Madonna Enthroned with the Child, St. Francis, St. Dominic, and two Angels
Attributed to Cimabue (Florence, documented between 1272 and 1302)
The Enthroned Madonna with Baby Jesus on her lap is flanked by two highly venerated saints, Francis of Assisi (1181c. - 1226) and Dominic de Guzmán (1170-1221), founders of the religious orders that bear their names. Both saints wear robes typically associated with the two orders. Saint Francis, whose hands and feet are marked by stigmata, wears a brown habit, while Saint Dominic wears a white tunic under a black cloak. Christ Child is dressed like an eminent man of antiquity and gives a blessing as he looks at Saint Francis, who humbly lowers his gaze while crossing his hands over his chest, a gesture indicating his submission to the divine will. The Assisian saint takes the place of honour to the right of Mary and Jesus.
The throne is depicted using oblique projection. This technique was used by painters in the second half of the thirteenth century to depict three-dimensionality and to create depth. The material concreteness of the throne is emphasised by the two angels resting their hands on its back.

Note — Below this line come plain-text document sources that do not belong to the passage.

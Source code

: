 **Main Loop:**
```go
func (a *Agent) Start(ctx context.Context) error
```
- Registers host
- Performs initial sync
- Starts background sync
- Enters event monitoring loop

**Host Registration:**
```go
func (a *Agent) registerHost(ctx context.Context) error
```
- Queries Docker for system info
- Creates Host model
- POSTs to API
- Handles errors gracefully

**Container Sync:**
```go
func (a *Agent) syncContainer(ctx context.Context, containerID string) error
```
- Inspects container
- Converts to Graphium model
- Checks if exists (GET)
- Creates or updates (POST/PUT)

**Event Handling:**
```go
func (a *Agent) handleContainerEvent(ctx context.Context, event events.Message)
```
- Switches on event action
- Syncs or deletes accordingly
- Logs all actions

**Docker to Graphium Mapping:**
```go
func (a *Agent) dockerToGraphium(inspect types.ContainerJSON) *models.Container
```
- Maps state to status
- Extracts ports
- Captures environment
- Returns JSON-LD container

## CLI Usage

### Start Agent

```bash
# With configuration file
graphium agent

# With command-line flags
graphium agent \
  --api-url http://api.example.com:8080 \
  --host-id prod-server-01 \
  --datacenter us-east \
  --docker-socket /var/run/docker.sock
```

The painting is attributed to Cimabue, a painter also mentioned in Dante’s Divine Comedy. Cimabue helped guide painting towards naturalism, paving the way for his pupil, Giotto. However, there is no consensus on this attribution – which is also hindered by the painting’s poor state of conservation. The work could therefore be attributed to one of Cimabue’s collaborators or followers, perhaps the painter of the frescoes of St. Michael in the Velluti Chapel in the Basilica of Santa Croce in Florence.
Before appearing in the Contini Bonacossi collection, the painting belonged to Edward Hutton’s collection in London. Hutton was an English writer and lover of Italy, where he lived for a long time.